What I Pray for My Children
You have everything it takes to have a wonderful life.
I recently helped my friend bury her 11-month-old son. Just weeks shy of his first birthday, the family had planned a trip to Disneyland in celebration. Instead, the snacks for the road trip were spread over the kitchen counter to be eaten by friends and family as they passed through the house. My friend, who holds her faith dear, told her church at the memorial service that she used to pray that her children would have a long and happy life. But recently she had begun to pray, instead, that they would live full, rich lives. Looking at the pictures of her smiling, sweet little boy, so loved by his two older sisters, my friend said: “I got everything I prayed for and nothing I wanted.”

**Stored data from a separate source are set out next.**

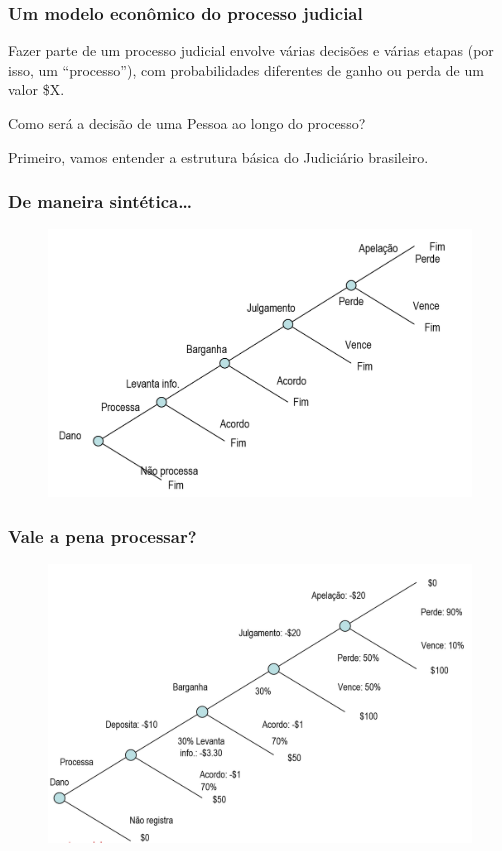 \documentclass[a4paper,12pt]{article}[abntex2]
\begin{document}
\subsubsection{\textbf{Um modelo econômico do processo judicial}}
Fazer parte de um processo judicial envolve várias decisões e várias etapas (por isso, um “processo”), com probabilidades diferentes de ganho ou perda de um valor \$X.

Como será a decisão de uma Pessoa ao longo do processo?

Primeiro, vamos entender a estrutura básica do Judiciário brasileiro.

\subsubsection{\textbf{De maneira sintética…}}
\begin{figure}[H]
    \centering
    \includegraphics[width=0.7\linewidth]{Imagens/a12i1.png}
\end{figure}

\subsubsection{\textbf{Vale a pena processar?}}
\begin{figure}[H]
    \centering
    \includegraphics[width=0.7\linewidth]{Imagens/a12i2.png}
\end{figure}
\end{document}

I think about what I pray for my children. The deep and fervent hopes I send to heaven on their behalf. I want them to be happy. I want them to be loved. I want them to live life the way they want to. I want them to be safe and protected. But too much of what I want for my children is beyond my control. I can’t control their profession. I cannot tell them whom to marry, when to laugh or how to cry. I can teach them through example, of course. But at some point they must find their own way. I can pray earnestly for love, life, and longevity. But watching my friend grieve, and grieving with her, all of those prayers seem fruitless somehow—like tossing paper in the wind. I want a prayer that works. That doesn’t imprint on them my own flawed conception of a successful life, but gives them the freedom to be who they want to be.
I sometimes volunteer at a local women’s shelter. There, I help lead a class that seeks to uncover the harmful things women believe about themselves and replace them with true things—beautiful things. It sounds weird, but it works. I’m back to helping with the class again after a three year break. And it’s so hard to see these women struggling to parse out the voices in their heads. It’s harder now that I am a parent. I sometimes hear in these women echos of things I have said to my daughter before—Don’t cry. Suck it up. Be quiet. Enough. And I realized that more than having hopes and dreams for my children (shouldn’t they be allowed to have those on their own?) I want to be the voice in their head that they hear saying true and beautiful things.

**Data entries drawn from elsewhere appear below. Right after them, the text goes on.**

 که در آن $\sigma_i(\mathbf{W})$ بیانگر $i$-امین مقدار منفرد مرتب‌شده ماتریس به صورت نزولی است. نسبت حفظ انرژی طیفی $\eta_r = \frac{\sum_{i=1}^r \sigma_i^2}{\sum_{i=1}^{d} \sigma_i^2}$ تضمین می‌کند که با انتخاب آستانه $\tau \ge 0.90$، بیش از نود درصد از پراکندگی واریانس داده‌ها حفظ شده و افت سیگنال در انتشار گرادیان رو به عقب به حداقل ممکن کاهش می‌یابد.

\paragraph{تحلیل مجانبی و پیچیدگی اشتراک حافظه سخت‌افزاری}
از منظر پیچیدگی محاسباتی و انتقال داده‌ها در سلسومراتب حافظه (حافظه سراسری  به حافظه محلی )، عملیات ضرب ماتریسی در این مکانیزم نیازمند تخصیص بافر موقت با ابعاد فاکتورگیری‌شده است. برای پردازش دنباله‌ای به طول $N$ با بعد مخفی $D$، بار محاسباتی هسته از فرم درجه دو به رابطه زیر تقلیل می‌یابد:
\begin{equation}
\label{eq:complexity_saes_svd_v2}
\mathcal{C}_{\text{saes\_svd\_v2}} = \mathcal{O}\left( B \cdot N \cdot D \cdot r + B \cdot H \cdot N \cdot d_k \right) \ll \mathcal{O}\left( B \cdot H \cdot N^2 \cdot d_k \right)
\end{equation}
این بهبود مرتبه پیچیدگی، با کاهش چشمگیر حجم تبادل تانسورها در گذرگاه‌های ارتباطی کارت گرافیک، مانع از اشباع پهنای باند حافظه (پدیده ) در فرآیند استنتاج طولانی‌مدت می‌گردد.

So, I’ve started every night, telling my children a modified version of what we teach the women at the shelter to say: We are your family. We are going to be here for you no matter what. We are going to prepare you for life. We’ll see that you are well taught and that you receive the right example. You are such a wonderful person. You have everything it takes to have a wonderful life.
It’s not a prayer. It is an affirmation. It’s positive words that I hope they eventually start to hear in their heads. I’m sure I will modify the words over the years. What they need to hear now is not what they will need to hear as teens. But I hope the words, simple, though they may be, will give them something. So, one day, when the worst comes and they think they have nothing, they’ll will have this, true words, kind words, reminding them always of how much they are loved and wanted and cherished.